> _INSTRUCTIONS TO FOLLOW_
Wherever the string "named" shows up in the records below, return that line.

> _PROVIDED RECORDS_
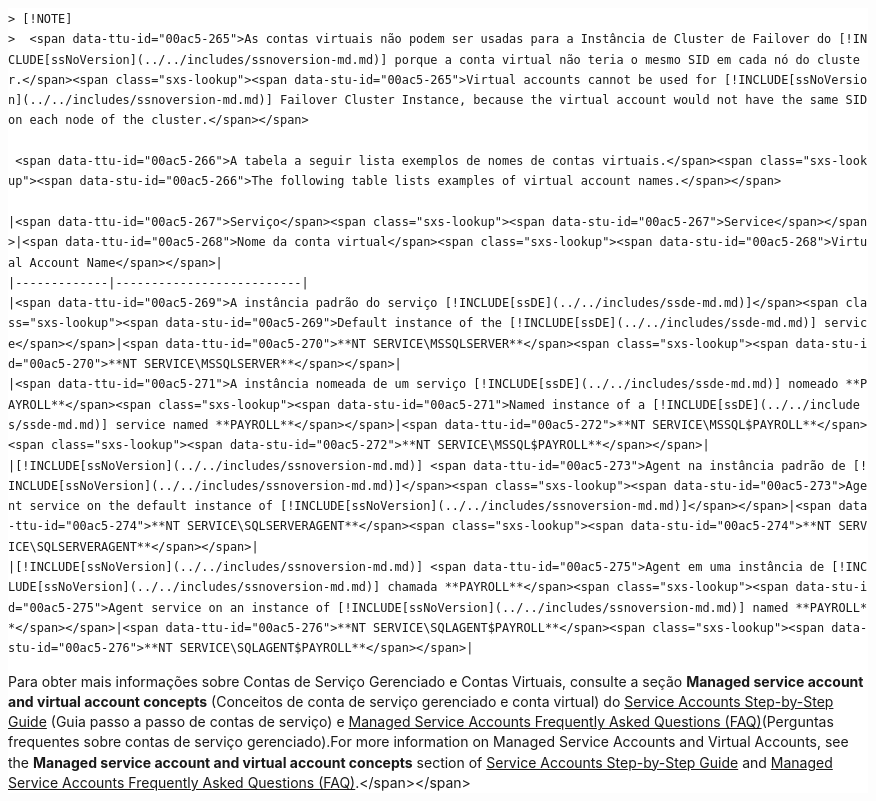     > [!NOTE]  
    >  <span data-ttu-id="00ac5-265">As contas virtuais não podem ser usadas para a Instância de Cluster de Failover do [!INCLUDE[ssNoVersion](../../includes/ssnoversion-md.md)] porque a conta virtual não teria o mesmo SID em cada nó do cluster.</span><span class="sxs-lookup"><span data-stu-id="00ac5-265">Virtual accounts cannot be used for [!INCLUDE[ssNoVersion](../../includes/ssnoversion-md.md)] Failover Cluster Instance, because the virtual account would not have the same SID on each node of the cluster.</span></span>  
  
     <span data-ttu-id="00ac5-266">A tabela a seguir lista exemplos de nomes de contas virtuais.</span><span class="sxs-lookup"><span data-stu-id="00ac5-266">The following table lists examples of virtual account names.</span></span>  
  
    |<span data-ttu-id="00ac5-267">Serviço</span><span class="sxs-lookup"><span data-stu-id="00ac5-267">Service</span></span>|<span data-ttu-id="00ac5-268">Nome da conta virtual</span><span class="sxs-lookup"><span data-stu-id="00ac5-268">Virtual Account Name</span></span>|  
    |-------------|--------------------------|  
    |<span data-ttu-id="00ac5-269">A instância padrão do serviço [!INCLUDE[ssDE](../../includes/ssde-md.md)]</span><span class="sxs-lookup"><span data-stu-id="00ac5-269">Default instance of the [!INCLUDE[ssDE](../../includes/ssde-md.md)] service</span></span>|<span data-ttu-id="00ac5-270">**NT SERVICE\MSSQLSERVER**</span><span class="sxs-lookup"><span data-stu-id="00ac5-270">**NT SERVICE\MSSQLSERVER**</span></span>|  
    |<span data-ttu-id="00ac5-271">A instância nomeada de um serviço [!INCLUDE[ssDE](../../includes/ssde-md.md)] nomeado **PAYROLL**</span><span class="sxs-lookup"><span data-stu-id="00ac5-271">Named instance of a [!INCLUDE[ssDE](../../includes/ssde-md.md)] service named **PAYROLL**</span></span>|<span data-ttu-id="00ac5-272">**NT SERVICE\MSSQL$PAYROLL**</span><span class="sxs-lookup"><span data-stu-id="00ac5-272">**NT SERVICE\MSSQL$PAYROLL**</span></span>|  
    |[!INCLUDE[ssNoVersion](../../includes/ssnoversion-md.md)] <span data-ttu-id="00ac5-273">Agent na instância padrão de [!INCLUDE[ssNoVersion](../../includes/ssnoversion-md.md)]</span><span class="sxs-lookup"><span data-stu-id="00ac5-273">Agent service on the default instance of [!INCLUDE[ssNoVersion](../../includes/ssnoversion-md.md)]</span></span>|<span data-ttu-id="00ac5-274">**NT SERVICE\SQLSERVERAGENT**</span><span class="sxs-lookup"><span data-stu-id="00ac5-274">**NT SERVICE\SQLSERVERAGENT**</span></span>|  
    |[!INCLUDE[ssNoVersion](../../includes/ssnoversion-md.md)] <span data-ttu-id="00ac5-275">Agent em uma instância de [!INCLUDE[ssNoVersion](../../includes/ssnoversion-md.md)] chamada **PAYROLL**</span><span class="sxs-lookup"><span data-stu-id="00ac5-275">Agent service on an instance of [!INCLUDE[ssNoVersion](../../includes/ssnoversion-md.md)] named **PAYROLL**</span></span>|<span data-ttu-id="00ac5-276">**NT SERVICE\SQLAGENT$PAYROLL**</span><span class="sxs-lookup"><span data-stu-id="00ac5-276">**NT SERVICE\SQLAGENT$PAYROLL**</span></span>|  
  
 <span data-ttu-id="00ac5-277">Para obter mais informações sobre Contas de Serviço Gerenciado e Contas Virtuais, consulte a seção **Managed service account and virtual account concepts** (Conceitos de conta de serviço gerenciado e conta virtual) do [Service Accounts Step-by-Step Guide](https://technet.microsoft.com/library/dd548356\(WS.10\).aspx) (Guia passo a passo de contas de serviço) e [Managed Service Accounts Frequently Asked Questions (FAQ)](https://technet.microsoft.com/library/ff641729\(WS.10\).aspx)(Perguntas frequentes sobre contas de serviço gerenciado).</span><span class="sxs-lookup"><span data-stu-id="00ac5-277">For more information on Managed Service Accounts and Virtual Accounts, see the **Managed service account and virtual account concepts** section of [Service Accounts Step-by-Step Guide](https://technet.microsoft.com/library/dd548356\(WS.10\).aspx) and [Managed Service Accounts Frequently Asked Questions (FAQ)](https://technet.microsoft.com/library/ff641729\(WS.10\).aspx).</span></span>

> _EXERCISE SOLUTION_
    |<span data-ttu-id="00ac5-271">A instância nomeada de um serviço [!INCLUDE[ssDE](../../includes/ssde-md.md)] nomeado **PAYROLL**</span><span class="sxs-lookup"><span data-stu-id="00ac5-271">Named instance of a [!INCLUDE[ssDE](../../includes/ssde-md.md)] service named **PAYROLL**</span></span>|<span data-ttu-id="00ac5-272">**NT SERVICE\MSSQL$PAYROLL**</span><span class="sxs-lookup"><span data-stu-id="00ac5-272">**NT SERVICE\MSSQL$PAYROLL**</span></span>|  
    |[!INCLUDE[ssNoVersion](../../includes/ssnoversion-md.md)] <span data-ttu-id="00ac5-275">Agent em uma instância de [!INCLUDE[ssNoVersion](../../includes/ssnoversion-md.md)] chamada **PAYROLL**</span><span class="sxs-lookup"><span data-stu-id="00ac5-275">Agent service on an instance of [!INCLUDE[ssNoVersion](../../includes/ssnoversion-md.md)] named **PAYROLL**</span></span>|<span data-ttu-id="00ac5-276">**NT SERVICE\SQLAGENT$PAYROLL**</span><span class="sxs-lookup"><span data-stu-id="00ac5-276">**NT SERVICE\SQLAGENT$PAYROLL**</span></span>|  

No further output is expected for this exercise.